Trampled By Turtles follow in this new tradition of old tradition. The Duluth, Minnesota, band has, for seven years, been making bluegrass music that adheres to plenty of the timeless standards set forth by Bill Monroe in the 20s, 30s, 40s, 50s and on, as well as the Foggy Mountain Boys decades later, but it has added its new accents to the genre as other younger groups have of late. There's been Nickel Creek, Chatham County Line, Old Crow Medicine Show, as well as the Rick Rubin disciples, the Avett Brothers. There's certainly been a renaissance for newgrass music in the recent years, not only in smaller, niche circles, but in a greater realm, taking over somewhat for the jam band/fraternity rock craze that was overbearing in the early part of the 00s.
It's a welcome shift in taste, with bands and fans digging into different crates of records and not shying away from grandpa's music just because no one else wants to make it. It's not grandpa's music anymore and this is largely thanks to bands like those named above and Trampled By Turtles, an unfortunately named outfit, but one that is liable to surprise and charm you with each show, each song it performs. These five men are lit up and charged, tearing out a furious series of fire and smoke, hail storms of fiddles, mandolins, banjos, guitars and four-part harmonies that are close to being crystalline. It comes at you like a buffalo, barreling pell mell straight for your center, only, when it gets to you, it transforms into something that just wants to have your company and you the like.

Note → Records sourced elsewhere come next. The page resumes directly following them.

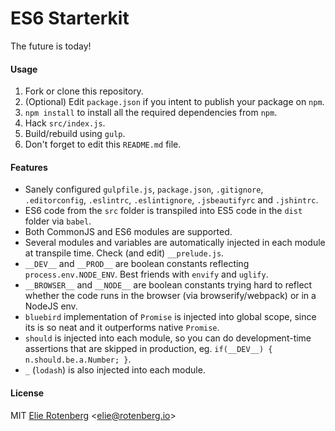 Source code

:ES6 Starterkit
==============

The future is today!

#### Usage

1. Fork or clone this repository.
2. (Optional) Edit `package.json` if you intent to publish your package on `npm`.
3. `npm install` to install all the required dependencies from `npm`.
4. Hack `src/index.js`.
5. Build/rebuild using `gulp`.
6. Don't forget to edit this `README.md` file.

#### Features

- Sanely configured `gulpfile.js`, `package.json`, `.gitignore`, `.editorconfig`, `.eslintrc`, `.eslintignore`, `.jsbeautifyrc` and `.jshintrc`.
- ES6 code from the `src` folder is transpiled into ES5 code in the `dist` folder via `babel`.
- Both CommonJS and ES6 modules are supported.
- Several modules and variables are automatically injected in each module at transpile time. Check (and edit) `__prelude.js`.
- `__DEV__` and `__PROD__` are boolean constants reflecting `process.env.NODE_ENV`. Best friends with `envify` and `uglify`.
- `__BROWSER__` and `__NODE__` are boolean constants trying hard to reflect whether the code runs in the browser (via browserify/webpack) or in a NodeJS env.
- `bluebird` implementation of `Promise` is injected into global scope, since its is so neat and it outperforms native `Promise`.
- `should` is injected into each module, so you can do development-time assertions that are skipped in production, eg. `if(__DEV__) { n.should.be.a.Number; }`.
- `_` (`lodash`) is also injected into each module.

#### License

MIT [Elie Rotenberg](http://elie.rotenberg.io) <[elie@rotenberg.io](mailto:elie@rotenberg.io)>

Lead singer Dave Simonett writes the way we think when we're caught up in not just one haze, but a couple dozen hazes, struggling to strip back all of the unnecessary bells and whistles - like a soul's spring cleaning of just pitching all of the shit that's been weighing you down and giving you more trouble than it's worth. He writes stacked with the kinds of sleepless worries and troubles that will wrack a head and a man, making him crazy as can be. He starts us out by singing, "I could never pretend I don't love you/You could never pretend I'm your man," on "Wait So Long," from the group's album, "Palomino," and he takes a classic ode to always being gone on the road, always behaving with a wandering eye even when the heart knows that what's best is already waiting for it and makes it his own.
It's a sentiment that comes up frequently, this idea that hearts are breaking, that men are sinking - doing themselves in, that there are way too many nights of cursing people who are loved and not knowing why they're alone on certain nights. On "Darkness and the Light," he continues with this line of thinking, "And the stars at night/Why do they make you cry?/Don't you think that I'll be coming home?" And before we know it, the actions are just halfway blamed on being the wrong age at the wrong time, believing that there's no way the characters of these songs are seasoned enough to do any of this right. They're going to have money and love problems and they're going to keep tripping on their shoestrings for some time. It's inevitable and when it's delivered alongside a whipping blend of old-timey harmony and flush acoustic instruments, these woes and a line like, "It's a bitch, ain't it babe? To live while you're young/And I'm crushed that the world turned over so soon," sounds like a woe of many generations that have come before us.